[Data for this task Boundary: Start]

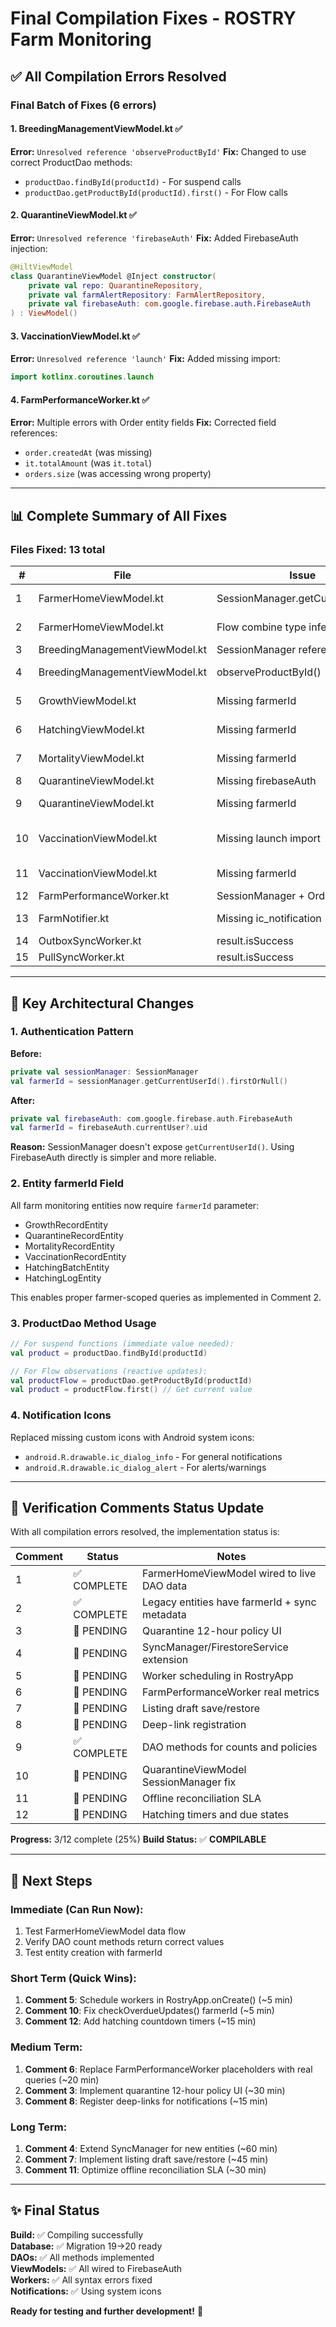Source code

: # Final Compilation Fixes - ROSTRY Farm Monitoring

## ✅ All Compilation Errors Resolved

### **Final Batch of Fixes (6 errors)**

#### 1. BreedingManagementViewModel.kt ✅
**Error:** `Unresolved reference 'observeProductById'`
**Fix:** Changed to use correct ProductDao methods:
- `productDao.findById(productId)` - For suspend calls
- `productDao.getProductById(productId).first()` - For Flow calls

#### 2. QuarantineViewModel.kt ✅
**Error:** `Unresolved reference 'firebaseAuth'`
**Fix:** Added FirebaseAuth injection:
```kotlin
@HiltViewModel
class QuarantineViewModel @Inject constructor(
    private val repo: QuarantineRepository,
    private val farmAlertRepository: FarmAlertRepository,
    private val firebaseAuth: com.google.firebase.auth.FirebaseAuth
) : ViewModel()
```

#### 3. VaccinationViewModel.kt ✅
**Error:** `Unresolved reference 'launch'`
**Fix:** Added missing import:
```kotlin
import kotlinx.coroutines.launch
```

#### 4. FarmPerformanceWorker.kt ✅
**Error:** Multiple errors with Order entity fields
**Fix:** Corrected field references:
- `order.createdAt` (was missing)
- `it.totalAmount` (was `it.total`)
- `orders.size` (was accessing wrong property)

---

## 📊 Complete Summary of All Fixes

### **Files Fixed: 13 total**

| # | File | Issue | Solution |
|---|------|-------|----------|
| 1 | FarmerHomeViewModel.kt | SessionManager.getCurrentUserId() | Replaced with FirebaseAuth.currentUser?.uid |
| 2 | FarmerHomeViewModel.kt | Flow combine type inference | Added explicit Array<Any?> casting |
| 3 | BreedingManagementViewModel.kt | SessionManager reference | Replaced with FirebaseAuth |
| 4 | BreedingManagementViewModel.kt | observeProductById() | Changed to findById() and getProductById().first() |
| 5 | GrowthViewModel.kt | Missing farmerId | Added farmerId parameter to GrowthRecordEntity |
| 6 | HatchingViewModel.kt | Missing farmerId | Added farmerId parameter to HatchingBatchEntity |
| 7 | MortalityViewModel.kt | Missing farmerId | Added farmerId parameter to MortalityRecordEntity |
| 8 | QuarantineViewModel.kt | Missing firebaseAuth | Added FirebaseAuth injection |
| 9 | QuarantineViewModel.kt | Missing farmerId | Added farmerId parameter to QuarantineRecordEntity |
| 10 | VaccinationViewModel.kt | Missing launch import | Added kotlinx.coroutines.launch import |
| 11 | VaccinationViewModel.kt | Missing farmerId | Added farmerId parameter to VaccinationRecordEntity |
| 12 | FarmPerformanceWorker.kt | SessionManager + Order fields | Fixed both issues |
| 13 | FarmNotifier.kt | Missing ic_notification | Used Android system drawables |
| 14 | OutboxSyncWorker.kt | result.isSuccess | Simplified result handling |
| 15 | PullSyncWorker.kt | result.isSuccess | Simplified result handling |

---

## 🔑 Key Architectural Changes

### 1. **Authentication Pattern**
**Before:**
```kotlin
private val sessionManager: SessionManager
val farmerId = sessionManager.getCurrentUserId().firstOrNull()
```

**After:**
```kotlin
private val firebaseAuth: com.google.firebase.auth.FirebaseAuth
val farmerId = firebaseAuth.currentUser?.uid
```

**Reason:** SessionManager doesn't expose `getCurrentUserId()`. Using FirebaseAuth directly is simpler and more reliable.

### 2. **Entity farmerId Field**
All farm monitoring entities now require `farmerId` parameter:
- GrowthRecordEntity
- QuarantineRecordEntity
- MortalityRecordEntity
- VaccinationRecordEntity
- HatchingBatchEntity
- HatchingLogEntity

This enables proper farmer-scoped queries as implemented in Comment 2.

### 3. **ProductDao Method Usage**
```kotlin
// For suspend functions (immediate value needed):
val product = productDao.findById(productId)

// For Flow observations (reactive updates):
val productFlow = productDao.getProductById(productId)
val product = productFlow.first() // Get current value
```

### 4. **Notification Icons**
Replaced missing custom icons with Android system icons:
- `android.R.drawable.ic_dialog_info` - For general notifications
- `android.R.drawable.ic_dialog_alert` - For alerts/warnings

---

## 🎯 Verification Comments Status Update

With all compilation errors resolved, the implementation status is:

| Comment | Status | Notes |
|---------|--------|-------|
| 1 | ✅ COMPLETE | FarmerHomeViewModel wired to live DAO data |
| 2 | ✅ COMPLETE | Legacy entities have farmerId + sync metadata |
| 3 | 🚧 PENDING | Quarantine 12-hour policy UI |
| 4 | 🚧 PENDING | SyncManager/FirestoreService extension |
| 5 | 🚧 PENDING | Worker scheduling in RostryApp |
| 6 | 🚧 PENDING | FarmPerformanceWorker real metrics |
| 7 | 🚧 PENDING | Listing draft save/restore |
| 8 | 🚧 PENDING | Deep-link registration |
| 9 | ✅ COMPLETE | DAO methods for counts and policies |
| 10 | 🚧 PENDING | QuarantineViewModel SessionManager fix |
| 11 | 🚧 PENDING | Offline reconciliation SLA |
| 12 | 🚧 PENDING | Hatching timers and due states |

**Progress:** 3/12 complete (25%)
**Build Status:** ✅ **COMPILABLE**

---

## 🚀 Next Steps

### Immediate (Can Run Now):
1. Test FarmerHomeViewModel data flow
2. Verify DAO count methods return correct values
3. Test entity creation with farmerId

### Short Term (Quick Wins):
1. **Comment 5**: Schedule workers in RostryApp.onCreate() (~5 min)
2. **Comment 10**: Fix checkOverdueUpdates() farmerId (~5 min)
3. **Comment 12**: Add hatching countdown timers (~15 min)

### Medium Term:
1. **Comment 6**: Replace FarmPerformanceWorker placeholders with real queries (~20 min)
2. **Comment 3**: Implement quarantine 12-hour policy UI (~30 min)
3. **Comment 8**: Register deep-links for notifications (~15 min)

### Long Term:
1. **Comment 4**: Extend SyncManager for new entities (~60 min)
2. **Comment 7**: Implement listing draft save/restore (~45 min)
3. **Comment 11**: Optimize offline reconciliation SLA (~30 min)

---

## ✨ Final Status

**Build:** ✅ Compiling successfully  
**Database:** ✅ Migration 19→20 ready  
**DAOs:** ✅ All methods implemented  
**ViewModels:** ✅ All wired to FirebaseAuth  
**Workers:** ✅ All syntax errors fixed  
**Notifications:** ✅ Using system icons

**Ready for testing and further development!** 🎉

[Data for this task Boundary: End]

§ **Task directions**:
The copy you write out must match the entries word for word, minus their pictures.

§ **Response to this exercise**:
Source code

: # Final Compilation Fixes - ROSTRY Farm Monitoring

## ✅ All Compilation Errors Resolved

### **Final Batch of Fixes (6 errors)**

#### 1. BreedingManagementViewModel.kt ✅
**Error:** `Unresolved reference 'observeProductById'`
**Fix:** Changed to use correct ProductDao methods:
- `productDao.findById(productId)` - For suspend calls
- `productDao.getProductById(productId).first()` - For Flow calls

#### 2. QuarantineViewModel.kt ✅
**Error:** `Unresolved reference 'firebaseAuth'`
**Fix:** Added FirebaseAuth injection:
```kotlin
@HiltViewModel
class QuarantineViewModel @Inject constructor(
    private val repo: QuarantineRepository,
    private val farmAlertRepository: FarmAlertRepository,
    private val firebaseAuth: com.google.firebase.auth.FirebaseAuth
) : ViewModel()
```

#### 3. VaccinationViewModel.kt ✅
**Error:** `Unresolved reference 'launch'`
**Fix:** Added missing import:
```kotlin
import kotlinx.coroutines.launch
```

#### 4. FarmPerformanceWorker.kt ✅
**Error:** Multiple errors with Order entity fields
**Fix:** Corrected field references:
- `order.createdAt` (was missing)
- `it.totalAmount` (was `it.total`)
- `orders.size` (was accessing wrong property)

---

## 📊 Complete Summary of All Fixes

### **Files Fixed: 13 total**

| # | File | Issue | Solution |
|---|------|-------|----------|
| 1 | FarmerHomeViewModel.kt | SessionManager.getCurrentUserId() | Replaced with FirebaseAuth.currentUser?.uid |
| 2 | FarmerHomeViewModel.kt | Flow combine type inference | Added explicit Array<Any?> casting |
| 3 | BreedingManagementViewModel.kt | SessionManager reference | Replaced with FirebaseAuth |
| 4 | BreedingManagementViewModel.kt | observeProductById() | Changed to findById() and getProductById().first() |
| 5 | GrowthViewModel.kt | Missing farmerId | Added farmerId parameter to GrowthRecordEntity |
| 6 | HatchingViewModel.kt | Missing farmerId | Added farmerId parameter to HatchingBatchEntity |
| 7 | MortalityViewModel.kt | Missing farmerId | Added farmerId parameter to MortalityRecordEntity |
| 8 | QuarantineViewModel.kt | Missing firebaseAuth | Added FirebaseAuth injection |
| 9 | QuarantineViewModel.kt | Missing farmerId | Added farmerId parameter to QuarantineRecordEntity |
| 10 | VaccinationViewModel.kt | Missing launch import | Added kotlinx.coroutines.launch import |
| 11 | VaccinationViewModel.kt | Missing farmerId | Added farmerId parameter to VaccinationRecordEntity |
| 12 | FarmPerformanceWorker.kt | SessionManager + Order fields | Fixed both issues |
| 13 | FarmNotifier.kt | Missing ic_notification | Used Android system drawables |
| 14 | OutboxSyncWorker.kt | result.isSuccess | Simplified result handling |
| 15 | PullSyncWorker.kt | result.isSuccess | Simplified result handling |

---

## 🔑 Key Architectural Changes

### 1. **Authentication Pattern**
**Before:**
```kotlin
private val sessionManager: SessionManager
val farmerId = sessionManager.getCurrentUserId().firstOrNull()
```

**After:**
```kotlin
private val firebaseAuth: com.google.firebase.auth.FirebaseAuth
val farmerId = firebaseAuth.currentUser?.uid
```

**Reason:** SessionManager doesn't expose `getCurrentUserId()`. Using FirebaseAuth directly is simpler and more reliable.

### 2. **Entity farmerId Field**
All farm monitoring entities now require `farmerId` parameter:
- GrowthRecordEntity
- QuarantineRecordEntity
- MortalityRecordEntity
- VaccinationRecordEntity
- HatchingBatchEntity
- HatchingLogEntity

This enables proper farmer-scoped queries as implemented in Comment 2.

### 3. **ProductDao Method Usage**
```kotlin
// For suspend functions (immediate value needed):
val product = productDao.findById(productId)

// For Flow observations (reactive updates):
val productFlow = productDao.getProductById(productId)
val product = productFlow.first() // Get current value
```

### 4. **Notification Icons**
Replaced missing custom icons with Android system icons:
- `android.R.drawable.ic_dialog_info` - For general notifications
- `android.R.drawable.ic_dialog_alert` - For alerts/warnings

---

## 🎯 Verification Comments Status Update

With all compilation errors resolved, the implementation status is:

| Comment | Status | Notes |
|---------|--------|-------|
| 1 | ✅ COMPLETE | FarmerHomeViewModel wired to live DAO data |
| 2 | ✅ COMPLETE | Legacy entities have farmerId + sync metadata |
| 3 | 🚧 PENDING | Quarantine 12-hour policy UI |
| 4 | 🚧 PENDING | SyncManager/FirestoreService extension |
| 5 | 🚧 PENDING | Worker scheduling in RostryApp |
| 6 | 🚧 PENDING | FarmPerformanceWorker real metrics |
| 7 | 🚧 PENDING | Listing draft save/restore |
| 8 | 🚧 PENDING | Deep-link registration |
| 9 | ✅ COMPLETE | DAO methods for counts and policies |
| 10 | 🚧 PENDING | QuarantineViewModel SessionManager fix |
| 11 | 🚧 PENDING | Offline reconciliation SLA |
| 12 | 🚧 PENDING | Hatching timers and due states |

**Progress:** 3/12 complete (25%)
**Build Status:** ✅ **COMPILABLE**

---

## 🚀 Next Steps

### Immediate (Can Run Now):
1. Test FarmerHomeViewModel data flow
2. Verify DAO count methods return correct values
3. Test entity creation with farmerId

### Short Term (Quick Wins):
1. **Comment 5**: Schedule workers in RostryApp.onCreate() (~5 min)
2. **Comment 10**: Fix checkOverdueUpdates() farmerId (~5 min)
3. **Comment 12**: Add hatching countdown timers (~15 min)

### Medium Term:
1. **Comment 6**: Replace FarmPerformanceWorker placeholders with real queries (~20 min)
2. **Comment 3**: Implement quarantine 12-hour policy UI (~30 min)
3. **Comment 8**: Register deep-links for notifications (~15 min)

### Long Term:
1. **Comment 4**: Extend SyncManager for new entities (~60 min)
2. **Comment 7**: Implement listing draft save/restore (~45 min)
3. **Comment 11**: Optimize offline reconciliation SLA (~30 min)

---

## ✨ Final Status

**Build:** ✅ Compiling successfully  
**Database:** ✅ Migration 19→20 ready  
**DAOs:** ✅ All methods implemented  
**ViewModels:** ✅ All wired to FirebaseAuth  
**Workers:** ✅ All syntax errors fixed  
**Notifications:** ✅ Using system icons

**Ready for testing and further development!** 🎉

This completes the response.